>>>>

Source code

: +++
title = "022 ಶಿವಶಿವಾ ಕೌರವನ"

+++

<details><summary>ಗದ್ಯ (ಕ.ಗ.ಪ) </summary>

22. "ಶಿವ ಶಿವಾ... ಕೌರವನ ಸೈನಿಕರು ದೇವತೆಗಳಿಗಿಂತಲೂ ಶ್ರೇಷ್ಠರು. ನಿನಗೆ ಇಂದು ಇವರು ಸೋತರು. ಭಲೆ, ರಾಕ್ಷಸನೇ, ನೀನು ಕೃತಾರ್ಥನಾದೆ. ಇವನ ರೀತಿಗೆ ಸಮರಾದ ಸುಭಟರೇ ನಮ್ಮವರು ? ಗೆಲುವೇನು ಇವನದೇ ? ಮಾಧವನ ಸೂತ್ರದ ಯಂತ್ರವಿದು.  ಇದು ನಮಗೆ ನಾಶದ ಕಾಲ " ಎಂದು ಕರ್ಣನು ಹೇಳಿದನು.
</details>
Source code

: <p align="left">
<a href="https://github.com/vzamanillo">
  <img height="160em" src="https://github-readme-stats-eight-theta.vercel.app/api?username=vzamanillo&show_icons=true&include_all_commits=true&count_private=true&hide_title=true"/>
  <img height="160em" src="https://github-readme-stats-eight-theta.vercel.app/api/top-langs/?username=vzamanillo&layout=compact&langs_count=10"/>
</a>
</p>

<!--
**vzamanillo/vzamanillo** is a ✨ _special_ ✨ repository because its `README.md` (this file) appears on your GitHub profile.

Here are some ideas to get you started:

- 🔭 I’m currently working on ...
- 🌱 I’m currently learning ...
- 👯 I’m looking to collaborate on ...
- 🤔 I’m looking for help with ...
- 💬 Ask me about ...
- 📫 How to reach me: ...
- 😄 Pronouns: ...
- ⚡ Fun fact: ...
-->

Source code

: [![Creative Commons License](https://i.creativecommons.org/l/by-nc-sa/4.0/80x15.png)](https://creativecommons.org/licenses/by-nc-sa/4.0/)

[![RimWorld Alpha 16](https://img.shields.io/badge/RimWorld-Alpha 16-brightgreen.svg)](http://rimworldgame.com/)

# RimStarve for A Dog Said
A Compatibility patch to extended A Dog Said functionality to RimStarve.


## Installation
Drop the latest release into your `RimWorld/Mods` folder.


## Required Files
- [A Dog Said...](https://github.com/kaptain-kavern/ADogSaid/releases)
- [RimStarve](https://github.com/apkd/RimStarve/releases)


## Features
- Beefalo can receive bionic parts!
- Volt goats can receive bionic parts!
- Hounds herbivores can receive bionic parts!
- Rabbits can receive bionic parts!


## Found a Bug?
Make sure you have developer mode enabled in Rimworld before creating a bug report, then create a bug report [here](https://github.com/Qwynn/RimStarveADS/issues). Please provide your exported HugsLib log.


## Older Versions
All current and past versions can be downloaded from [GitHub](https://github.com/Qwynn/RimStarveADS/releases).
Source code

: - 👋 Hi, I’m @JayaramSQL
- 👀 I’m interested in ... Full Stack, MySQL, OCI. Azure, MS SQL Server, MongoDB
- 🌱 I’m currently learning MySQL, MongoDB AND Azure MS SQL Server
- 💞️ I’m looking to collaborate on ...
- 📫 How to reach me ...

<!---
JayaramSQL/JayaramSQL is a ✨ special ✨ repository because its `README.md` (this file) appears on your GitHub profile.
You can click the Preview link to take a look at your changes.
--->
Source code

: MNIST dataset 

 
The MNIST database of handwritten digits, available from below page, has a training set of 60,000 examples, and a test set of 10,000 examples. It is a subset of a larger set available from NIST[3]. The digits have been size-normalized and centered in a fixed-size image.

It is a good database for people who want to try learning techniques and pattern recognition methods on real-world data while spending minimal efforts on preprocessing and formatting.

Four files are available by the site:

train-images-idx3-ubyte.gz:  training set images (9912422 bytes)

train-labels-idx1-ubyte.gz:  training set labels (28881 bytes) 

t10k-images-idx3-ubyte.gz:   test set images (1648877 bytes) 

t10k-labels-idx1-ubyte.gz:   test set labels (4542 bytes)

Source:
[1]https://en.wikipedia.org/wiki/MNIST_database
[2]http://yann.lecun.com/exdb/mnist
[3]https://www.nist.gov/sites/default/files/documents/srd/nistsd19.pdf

<<<<

* Description of the task *
Exactly as they appear, restate all of the entries.

* Task answer *
Source code

: +++
title = "022 ಶಿವಶಿವಾ ಕೌರವನ"

+++

<details><summary>ಗದ್ಯ (ಕ.ಗ.ಪ) </summary>

22. "ಶಿವ ಶಿವಾ... ಕೌರವನ ಸೈನಿಕರು ದೇವತೆಗಳಿಗಿಂತಲೂ ಶ್ರೇಷ್ಠರು. ನಿನಗೆ ಇಂದು ಇವರು ಸೋತರು. ಭಲೆ, ರಾಕ್ಷಸನೇ, ನೀನು ಕೃತಾರ್ಥನಾದೆ. ಇವನ ರೀತಿಗೆ ಸಮರಾದ ಸುಭಟರೇ ನಮ್ಮವರು ? ಗೆಲುವೇನು ಇವನದೇ ? ಮಾಧವನ ಸೂತ್ರದ ಯಂತ್ರವಿದು.  ಇದು ನಮಗೆ ನಾಶದ ಕಾಲ " ಎಂದು ಕರ್ಣನು ಹೇಳಿದನು.
</details>
Source code

: <p align="left">
<a href="https://github.com/vzamanillo">
  <img height="160em" src="https://github-readme-stats-eight-theta.vercel.app/api?username=vzamanillo&show_icons=true&include_all_commits=true&count_private=true&hide_title=true"/>
  <img height="160em" src="https://github-readme-stats-eight-theta.vercel.app/api/top-langs/?username=vzamanillo&layout=compact&langs_count=10"/>
</a>
</p>

<!--
**vzamanillo/vzamanillo** is a ✨ _special_ ✨ repository because its `README.md` (this file) appears on your GitHub profile.

Here are some ideas to get you started:

- 🔭 I’m currently working on ...
- 🌱 I’m currently learning ...
- 👯 I’m looking to collaborate on ...
- 🤔 I’m looking for help with ...
- 💬 Ask me about ...
- 📫 How to reach me: ...
- 😄 Pronouns: ...
- ⚡ Fun fact: ...
-->

Source code

: [![Creative Commons License](https://i.creativecommons.org/l/by-nc-sa/4.0/80x15.png)](https://creativecommons.org/licenses/by-nc-sa/4.0/)

[![RimWorld Alpha 16](https://img.shields.io/badge/RimWorld-Alpha 16-brightgreen.svg)](http://rimworldgame.com/)

# RimStarve for A Dog Said
A Compatibility patch to extended A Dog Said functionality to RimStarve.


## Installation
Drop the latest release into your `RimWorld/Mods` folder.


## Required Files
- [A Dog Said...](https://github.com/kaptain-kavern/ADogSaid/releases)
- [RimStarve](https://github.com/apkd/RimStarve/releases)


## Features
- Beefalo can receive bionic parts!
- Volt goats can receive bionic parts!
- Hounds herbivores can receive bionic parts!
- Rabbits can receive bionic parts!


## Found a Bug?
Make sure you have developer mode enabled in Rimworld before creating a bug report, then create a bug report [here](https://github.com/Qwynn/RimStarveADS/issues). Please provide your exported HugsLib log.


## Older Versions
All current and past versions can be downloaded from [GitHub](https://github.com/Qwynn/RimStarveADS/releases).
Source code

: - 👋 Hi, I’m @JayaramSQL
- 👀 I’m interested in ... Full Stack, MySQL, OCI. Azure, MS SQL Server, MongoDB
- 🌱 I’m currently learning MySQL, MongoDB AND Azure MS SQL Server
- 💞️ I’m looking to collaborate on ...
- 📫 How to reach me ...

<!---
JayaramSQL/JayaramSQL is a ✨ special ✨ repository because its `README.md` (this file) appears on your GitHub profile.
You can click the Preview link to take a look at your changes.
--->
Source code

: MNIST dataset 

 
The MNIST database of handwritten digits, available from below page, has a training set of 60,000 examples, and a test set of 10,000 examples. It is a subset of a larger set available from NIST[3]. The digits have been size-normalized and centered in a fixed-size image.

It is a good database for people who want to try learning techniques and pattern recognition methods on real-world data while spending minimal efforts on preprocessing and formatting.

Four files are available by the site:

train-images-idx3-ubyte.gz:  training set images (9912422 bytes)

train-labels-idx1-ubyte.gz:  training set labels (28881 bytes) 

t10k-images-idx3-ubyte.gz:   test set images (1648877 bytes) 

t10k-labels-idx1-ubyte.gz:   test set labels (4542 bytes)

Source:
[1]https://en.wikipedia.org/wiki/MNIST_database
[2]http://yann.lecun.com/exdb/mnist
[3]https://www.nist.gov/sites/default/files/documents/srd/nistsd19.pdf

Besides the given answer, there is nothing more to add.